Autoridades sanitárias de todo o Brasil estão em alerta depois do aparecimento dos casos do fungo Candida auris, o chamado superfungo, em Pernambuco. Mas o que se sabe sobre esse fungo até agora? o Jornal do Sertão reuniu as informações.
Transmissão e letalidade
O microrganismo tem uma alta taxa de letalidade e é resistente a antifúngicos e outros medicamentos.
Porém, ao contrário das doenças virais, o fungo não é transmissível de pessoa para pessoa, nem por vias respiratórias, sendo restrito geralmente ao ambiente hospitalar e se instalando, principalmente, em pacientes que passaram por procedimentos muito invasivos.
Os organismos do reino Cândida são conhecidos da população, causam infecções orais e vaginais bastante comuns nos seres humanos, as candidíases, que são combatidas com fungicidas.
Mas, no caso da Cândida auris, a espécie produz o que os cientistas chamam de biofilme, uma camada protetora que a torna resistente ao fluconazol, à anfotericina B e ao equinocandinao, três dos principais compostos antifúngicos. A espécie é capaz também de infectar o sangue, levando a casos agressivos e muitas vezes letais.

Casos pelo Brasil
O fungo foi identificado em amostras de urina de dois pacientes que estavam internados num hospital do Recife. Um homem de 67 anos e uma mulher de 70 anos.
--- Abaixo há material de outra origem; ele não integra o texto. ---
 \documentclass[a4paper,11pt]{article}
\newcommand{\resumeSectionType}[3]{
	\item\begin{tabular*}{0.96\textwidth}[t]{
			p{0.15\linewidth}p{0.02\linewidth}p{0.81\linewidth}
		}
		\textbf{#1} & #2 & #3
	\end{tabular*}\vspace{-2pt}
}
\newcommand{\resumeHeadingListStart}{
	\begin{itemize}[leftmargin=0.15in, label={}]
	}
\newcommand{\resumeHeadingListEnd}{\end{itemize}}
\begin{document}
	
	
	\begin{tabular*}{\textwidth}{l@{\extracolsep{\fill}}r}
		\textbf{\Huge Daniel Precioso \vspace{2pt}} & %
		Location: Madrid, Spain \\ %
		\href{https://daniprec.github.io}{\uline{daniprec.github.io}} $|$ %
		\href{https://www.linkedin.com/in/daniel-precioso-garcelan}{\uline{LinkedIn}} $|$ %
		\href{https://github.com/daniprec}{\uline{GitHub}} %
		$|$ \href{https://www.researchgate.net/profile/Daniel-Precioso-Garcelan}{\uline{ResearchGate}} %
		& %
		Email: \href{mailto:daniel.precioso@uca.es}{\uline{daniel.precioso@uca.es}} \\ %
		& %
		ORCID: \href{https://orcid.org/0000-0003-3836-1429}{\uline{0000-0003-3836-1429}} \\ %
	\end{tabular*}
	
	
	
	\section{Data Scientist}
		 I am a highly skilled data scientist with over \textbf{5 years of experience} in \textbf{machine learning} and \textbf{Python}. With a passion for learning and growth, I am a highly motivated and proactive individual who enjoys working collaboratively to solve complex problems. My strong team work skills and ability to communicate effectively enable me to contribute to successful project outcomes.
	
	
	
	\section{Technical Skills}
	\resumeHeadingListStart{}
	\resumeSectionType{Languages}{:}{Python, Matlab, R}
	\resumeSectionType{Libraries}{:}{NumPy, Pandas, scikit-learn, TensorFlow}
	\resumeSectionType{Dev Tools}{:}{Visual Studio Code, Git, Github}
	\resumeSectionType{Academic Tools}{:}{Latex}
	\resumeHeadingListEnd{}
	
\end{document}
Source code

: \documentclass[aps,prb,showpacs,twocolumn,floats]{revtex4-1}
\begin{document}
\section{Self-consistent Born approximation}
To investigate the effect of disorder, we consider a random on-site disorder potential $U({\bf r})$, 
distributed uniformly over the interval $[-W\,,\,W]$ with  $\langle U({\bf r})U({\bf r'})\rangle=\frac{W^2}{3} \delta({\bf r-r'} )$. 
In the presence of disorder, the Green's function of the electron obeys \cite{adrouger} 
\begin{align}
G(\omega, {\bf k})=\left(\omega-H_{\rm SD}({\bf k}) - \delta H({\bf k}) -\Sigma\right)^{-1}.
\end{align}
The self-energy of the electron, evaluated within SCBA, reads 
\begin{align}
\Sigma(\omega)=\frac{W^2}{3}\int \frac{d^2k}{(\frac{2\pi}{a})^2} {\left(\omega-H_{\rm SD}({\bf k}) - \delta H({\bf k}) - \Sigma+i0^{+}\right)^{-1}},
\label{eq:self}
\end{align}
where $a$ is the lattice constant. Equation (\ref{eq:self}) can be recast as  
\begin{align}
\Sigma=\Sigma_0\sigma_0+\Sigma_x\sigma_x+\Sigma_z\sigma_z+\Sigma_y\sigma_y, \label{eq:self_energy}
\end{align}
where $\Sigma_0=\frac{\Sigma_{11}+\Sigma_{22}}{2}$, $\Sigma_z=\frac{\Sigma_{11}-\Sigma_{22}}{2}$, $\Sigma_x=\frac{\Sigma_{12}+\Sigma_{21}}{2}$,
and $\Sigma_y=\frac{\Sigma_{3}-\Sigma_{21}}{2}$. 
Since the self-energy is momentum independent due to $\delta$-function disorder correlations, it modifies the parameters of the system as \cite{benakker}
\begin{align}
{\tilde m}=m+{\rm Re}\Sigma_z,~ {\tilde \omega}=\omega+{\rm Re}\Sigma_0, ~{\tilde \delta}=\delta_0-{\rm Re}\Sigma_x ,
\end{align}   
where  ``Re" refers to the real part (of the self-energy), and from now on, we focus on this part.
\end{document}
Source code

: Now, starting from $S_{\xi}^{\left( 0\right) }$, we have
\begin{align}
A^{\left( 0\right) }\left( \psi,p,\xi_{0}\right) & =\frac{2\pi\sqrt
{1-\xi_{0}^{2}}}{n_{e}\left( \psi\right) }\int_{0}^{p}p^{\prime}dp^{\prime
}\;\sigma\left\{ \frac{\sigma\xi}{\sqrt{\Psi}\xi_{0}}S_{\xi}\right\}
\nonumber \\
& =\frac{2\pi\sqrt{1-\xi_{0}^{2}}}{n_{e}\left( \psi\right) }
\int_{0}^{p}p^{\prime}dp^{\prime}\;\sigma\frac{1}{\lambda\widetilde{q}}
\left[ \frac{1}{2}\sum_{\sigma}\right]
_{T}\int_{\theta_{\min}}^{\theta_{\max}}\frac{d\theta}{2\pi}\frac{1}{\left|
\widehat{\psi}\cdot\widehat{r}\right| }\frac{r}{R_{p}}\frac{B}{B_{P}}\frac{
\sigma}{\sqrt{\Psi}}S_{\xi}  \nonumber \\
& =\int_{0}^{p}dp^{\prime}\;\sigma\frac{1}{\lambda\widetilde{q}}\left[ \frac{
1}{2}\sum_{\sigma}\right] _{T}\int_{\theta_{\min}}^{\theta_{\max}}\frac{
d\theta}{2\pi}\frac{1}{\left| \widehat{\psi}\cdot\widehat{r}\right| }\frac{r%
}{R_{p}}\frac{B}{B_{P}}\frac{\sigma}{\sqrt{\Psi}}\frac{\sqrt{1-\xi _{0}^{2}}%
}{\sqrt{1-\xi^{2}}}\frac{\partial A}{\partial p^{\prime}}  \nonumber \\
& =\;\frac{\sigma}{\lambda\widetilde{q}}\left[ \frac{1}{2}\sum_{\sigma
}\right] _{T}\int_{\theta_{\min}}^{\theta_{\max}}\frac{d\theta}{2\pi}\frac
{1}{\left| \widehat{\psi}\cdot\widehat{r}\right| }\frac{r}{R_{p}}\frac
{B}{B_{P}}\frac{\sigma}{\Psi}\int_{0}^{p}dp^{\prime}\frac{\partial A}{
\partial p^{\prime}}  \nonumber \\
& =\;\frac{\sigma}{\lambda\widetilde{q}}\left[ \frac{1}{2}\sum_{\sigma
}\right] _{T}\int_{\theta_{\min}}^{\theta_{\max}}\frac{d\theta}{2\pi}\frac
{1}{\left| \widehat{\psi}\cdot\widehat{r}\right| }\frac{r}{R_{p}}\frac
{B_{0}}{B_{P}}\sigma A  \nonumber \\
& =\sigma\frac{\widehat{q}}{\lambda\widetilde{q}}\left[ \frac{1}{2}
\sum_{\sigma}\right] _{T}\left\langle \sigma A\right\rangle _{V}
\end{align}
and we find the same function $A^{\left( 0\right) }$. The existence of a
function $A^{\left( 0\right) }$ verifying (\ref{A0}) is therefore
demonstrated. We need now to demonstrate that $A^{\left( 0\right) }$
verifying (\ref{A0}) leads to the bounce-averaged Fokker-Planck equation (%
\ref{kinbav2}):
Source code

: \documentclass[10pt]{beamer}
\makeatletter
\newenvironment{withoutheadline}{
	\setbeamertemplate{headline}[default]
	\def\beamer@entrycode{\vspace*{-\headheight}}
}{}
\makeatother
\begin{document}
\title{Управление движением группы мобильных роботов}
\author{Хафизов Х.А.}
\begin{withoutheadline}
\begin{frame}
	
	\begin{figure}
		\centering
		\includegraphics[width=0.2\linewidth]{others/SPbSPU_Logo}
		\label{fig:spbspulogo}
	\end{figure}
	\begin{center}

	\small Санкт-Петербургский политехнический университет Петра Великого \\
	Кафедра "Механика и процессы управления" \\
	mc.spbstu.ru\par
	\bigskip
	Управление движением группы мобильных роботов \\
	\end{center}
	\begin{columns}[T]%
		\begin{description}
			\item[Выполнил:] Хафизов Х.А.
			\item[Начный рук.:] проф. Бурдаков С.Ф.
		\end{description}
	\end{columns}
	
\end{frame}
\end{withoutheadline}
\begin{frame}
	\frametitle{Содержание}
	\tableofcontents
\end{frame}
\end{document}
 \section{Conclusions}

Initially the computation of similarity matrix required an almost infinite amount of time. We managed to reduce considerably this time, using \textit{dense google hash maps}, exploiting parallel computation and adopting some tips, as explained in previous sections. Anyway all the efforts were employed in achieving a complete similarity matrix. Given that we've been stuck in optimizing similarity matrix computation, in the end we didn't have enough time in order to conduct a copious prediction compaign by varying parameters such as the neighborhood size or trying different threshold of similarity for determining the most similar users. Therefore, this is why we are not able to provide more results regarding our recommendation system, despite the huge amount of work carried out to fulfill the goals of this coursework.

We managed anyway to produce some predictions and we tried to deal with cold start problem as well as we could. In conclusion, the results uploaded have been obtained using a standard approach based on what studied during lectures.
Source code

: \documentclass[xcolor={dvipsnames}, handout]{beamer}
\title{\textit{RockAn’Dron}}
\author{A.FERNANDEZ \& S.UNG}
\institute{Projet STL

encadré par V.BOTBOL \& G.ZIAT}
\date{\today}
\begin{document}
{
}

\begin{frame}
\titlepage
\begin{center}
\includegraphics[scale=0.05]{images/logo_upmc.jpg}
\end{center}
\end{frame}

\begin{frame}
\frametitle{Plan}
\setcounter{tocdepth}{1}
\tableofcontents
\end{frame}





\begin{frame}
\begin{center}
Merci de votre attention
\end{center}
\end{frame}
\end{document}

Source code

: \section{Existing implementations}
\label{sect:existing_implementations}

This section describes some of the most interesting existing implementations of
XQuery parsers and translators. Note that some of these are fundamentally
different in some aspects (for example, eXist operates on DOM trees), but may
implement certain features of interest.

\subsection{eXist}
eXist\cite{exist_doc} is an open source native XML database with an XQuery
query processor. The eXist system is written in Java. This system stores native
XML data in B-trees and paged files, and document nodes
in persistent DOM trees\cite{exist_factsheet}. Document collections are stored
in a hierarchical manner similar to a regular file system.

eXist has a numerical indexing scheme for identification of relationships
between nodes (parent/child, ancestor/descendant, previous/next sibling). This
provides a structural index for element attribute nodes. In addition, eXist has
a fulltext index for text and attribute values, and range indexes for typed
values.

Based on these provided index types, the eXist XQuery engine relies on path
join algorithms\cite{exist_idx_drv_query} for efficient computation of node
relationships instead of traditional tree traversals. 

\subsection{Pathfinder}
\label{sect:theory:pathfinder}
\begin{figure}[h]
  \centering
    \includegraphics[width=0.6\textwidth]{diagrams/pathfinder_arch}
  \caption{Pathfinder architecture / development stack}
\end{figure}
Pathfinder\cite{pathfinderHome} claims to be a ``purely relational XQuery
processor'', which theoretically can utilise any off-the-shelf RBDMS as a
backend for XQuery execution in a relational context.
De acordo com a Agência Nacional de Vigilância Sanitária (Anvisa), os casos registrados em Pernambuco na semana passada são o terceiro surto do Cândida auris no Brasil. O primeiro foi na Bahia, em 2020. Foram 15 casos e duas mortes. Já o segundo surto, também na Bahia, aconteceu em dezembro do ano passado.
Dos 18 casos identificados até agora no Brasil, dois resultaram em morte. Vale salientar que, mesmo com baixo número de casos, é definido surto o surgimento de um novo microrganismo contagioso.
Como combater?
Em entrevista à Agência Brasil, o membro da Sociedade Brasileira de Infectologia, Filipe Proshaka explicou que ainda que não há uma fórmula pronta para se erradicar o fungo de determinado local, sendo necessário também investigar a situação de mais hospitais. A grande preocupação é que o Cândida auris pode permanecer no ambiente por longos períodos, até por meses, e resiste a diversos tipos de desinfetantes.
Em Pernambuco, ainda de acordo com a Anvisa, o hospital onde o fungo foi identificado já adotou as medidas para conter o surto.